__Problem__
Each entry that follows is to be duplicated exactly, without its images.

|---|

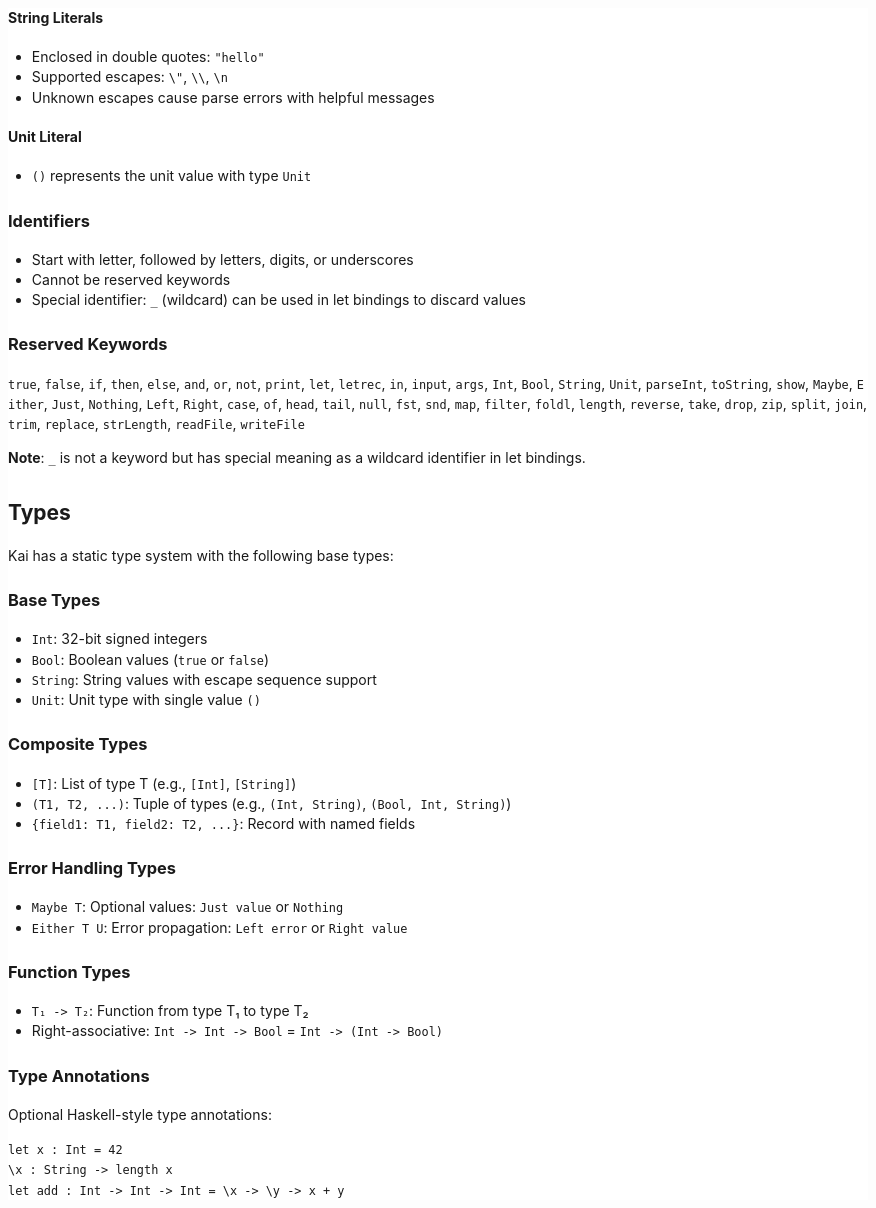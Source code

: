 #### String Literals
- Enclosed in double quotes: `"hello"`
- Supported escapes: `\"`, `\\`, `\n`
- Unknown escapes cause parse errors with helpful messages

#### Unit Literal
- `()` represents the unit value with type `Unit`

### Identifiers
- Start with letter, followed by letters, digits, or underscores
- Cannot be reserved keywords
- Special identifier: `_` (wildcard) can be used in let bindings to discard values

### Reserved Keywords
`true`, `false`, `if`, `then`, `else`, `and`, `or`, `not`, `print`, `let`, `letrec`, `in`, `input`, `args`, `Int`, `Bool`, `String`, `Unit`, `parseInt`, `toString`, `show`, `Maybe`, `Either`, `Just`, `Nothing`, `Left`, `Right`, `case`, `of`, `head`, `tail`, `null`, `fst`, `snd`, `map`, `filter`, `foldl`, `length`, `reverse`, `take`, `drop`, `zip`, `split`, `join`, `trim`, `replace`, `strLength`, `readFile`, `writeFile`

**Note**: `_` is not a keyword but has special meaning as a wildcard identifier in let bindings.

## Types

Kai has a static type system with the following base types:

### Base Types
- `Int`: 32-bit signed integers
- `Bool`: Boolean values (`true` or `false`)
- `String`: String values with escape sequence support
- `Unit`: Unit type with single value `()`

### Composite Types
- `[T]`: List of type T (e.g., `[Int]`, `[String]`)
- `(T1, T2, ...)`: Tuple of types (e.g., `(Int, String)`, `(Bool, Int, String)`)
- `{field1: T1, field2: T2, ...}`: Record with named fields

### Error Handling Types
- `Maybe T`: Optional values: `Just value` or `Nothing`
- `Either T U`: Error propagation: `Left error` or `Right value`

### Function Types
- `T₁ -> T₂`: Function from type T₁ to type T₂
- Right-associative: `Int -> Int -> Bool` = `Int -> (Int -> Bool)`

### Type Annotations
Optional Haskell-style type annotations:
```kai
let x : Int = 42
\x : String -> length x
let add : Int -> Int -> Int = \x -> \y -> x + y
```
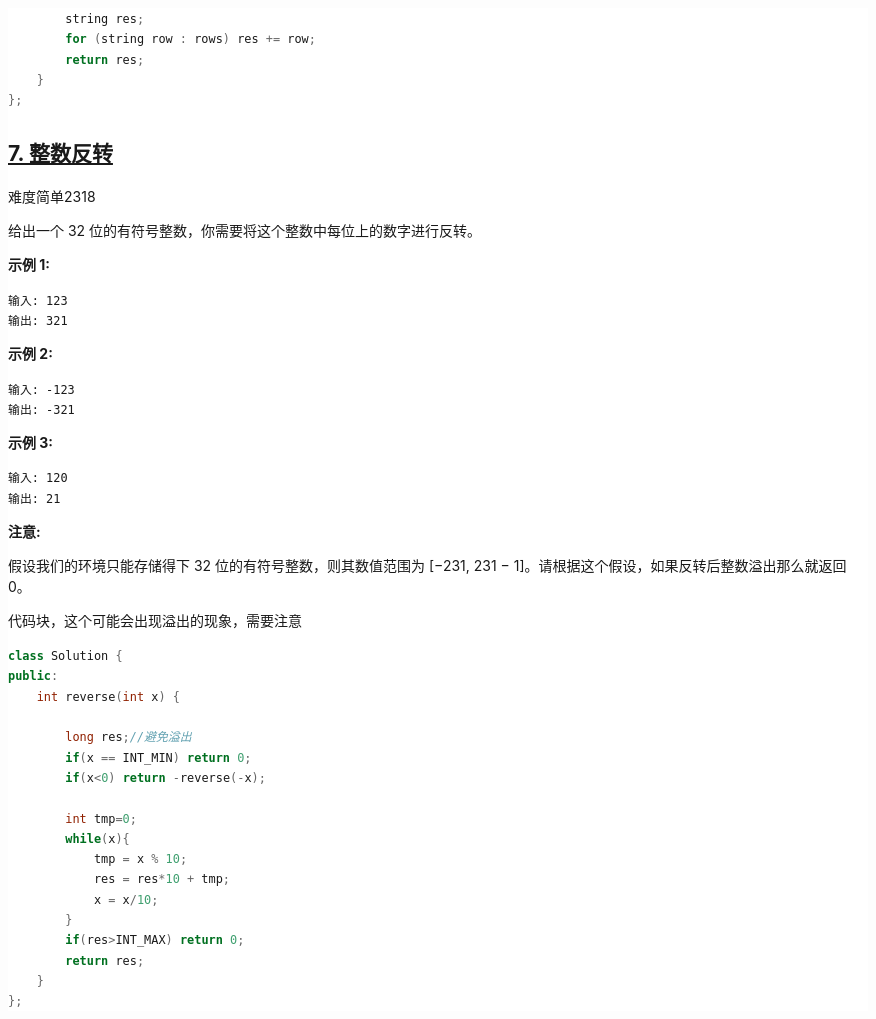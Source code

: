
 ```c++
        string res;
        for (string row : rows) res += row;
        return res;
    }
};
```

## [7. 整数反转](https://leetcode-cn.com/problems/reverse-integer/)

难度简单2318

给出一个 32 位的有符号整数，你需要将这个整数中每位上的数字进行反转。

**示例 1:**

```
输入: 123
输出: 321
```

 **示例 2:**

```
输入: -123
输出: -321
```

**示例 3:**

```
输入: 120
输出: 21
```

**注意:**

假设我们的环境只能存储得下 32 位的有符号整数，则其数值范围为 [−231, 231 − 1]。请根据这个假设，如果反转后整数溢出那么就返回 0。

代码块，这个可能会出现溢出的现象，需要注意

```c++
class Solution {
public:
    int reverse(int x) {

        long res;//避免溢出
        if(x == INT_MIN) return 0;
        if(x<0) return -reverse(-x);

        int tmp=0;
        while(x){
            tmp = x % 10;
            res = res*10 + tmp;
            x = x/10;
        }
        if(res>INT_MAX) return 0;
        return res;
    }
};
```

|---|

__Worked solution__
Source code

: #### String Literals
- Enclosed in double quotes: `"hello"`
- Supported escapes: `\"`, `\\`, `\n`
- Unknown escapes cause parse errors with helpful messages

#### Unit Literal
- `()` represents the unit value with type `Unit`

### Identifiers
- Start with letter, followed by letters, digits, or underscores
- Cannot be reserved keywords
- Special identifier: `_` (wildcard) can be used in let bindings to discard values

### Reserved Keywords
`true`, `false`, `if`, `then`, `else`, `and`, `or`, `not`, `print`, `let`, `letrec`, `in`, `input`, `args`, `Int`, `Bool`, `String`, `Unit`, `parseInt`, `toString`, `show`, `Maybe`, `Either`, `Just`, `Nothing`, `Left`, `Right`, `case`, `of`, `head`, `tail`, `null`, `fst`, `snd`, `map`, `filter`, `foldl`, `length`, `reverse`, `take`, `drop`, `zip`, `split`, `join`, `trim`, `replace`, `strLength`, `readFile`, `writeFile`

**Note**: `_` is not a keyword but has special meaning as a wildcard identifier in let bindings.

## Types

Kai has a static type system with the following base types:

### Base Types
- `Int`: 32-bit signed integers
- `Bool`: Boolean values (`true` or `false`)
- `String`: String values with escape sequence support
- `Unit`: Unit type with single value `()`

### Composite Types
- `[T]`: List of type T (e.g., `[Int]`, `[String]`)
- `(T1, T2, ...)`: Tuple of types (e.g., `(Int, String)`, `(Bool, Int, String)`)
- `{field1: T1, field2: T2, ...}`: Record with named fields

### Error Handling Types
- `Maybe T`: Optional values: `Just value` or `Nothing`
- `Either T U`: Error propagation: `Left error` or `Right value`

### Function Types
- `T₁ -> T₂`: Function from type T₁ to type T₂
- Right-associative: `Int -> Int -> Bool` = `Int -> (Int -> Bool)`

### Type Annotations
Optional Haskell-style type annotations:
```kai
let x : Int = 42
\x : String -> length x
let add : Int -> Int -> Int = \x -> \y -> x + y
```
Source code

:
 ```c++
        string res;
        for (string row : rows) res += row;
        return res;
    }
};
```

## [7. 整数反转](https://leetcode-cn.com/problems/reverse-integer/)

难度简单2318

给出一个 32 位的有符号整数，你需要将这个整数中每位上的数字进行反转。

**示例 1:**

```
输入: 123
输出: 321
```

 **示例 2:**

```
输入: -123
输出: -321
```

**示例 3:**

```
输入: 120
输出: 21
```

**注意:**

假设我们的环境只能存储得下 32 位的有符号整数，则其数值范围为 [−231, 231 − 1]。请根据这个假设，如果反转后整数溢出那么就返回 0。

代码块，这个可能会出现溢出的现象，需要注意

```c++
class Solution {
public:
    int reverse(int x) {

        long res;//避免溢出
        if(x == INT_MIN) return 0;
        if(x<0) return -reverse(-x);

        int tmp=0;
        while(x){
            tmp = x % 10;
            res = res*10 + tmp;
            x = x/10;
        }
        if(res>INT_MAX) return 0;
        return res;
    }
};
```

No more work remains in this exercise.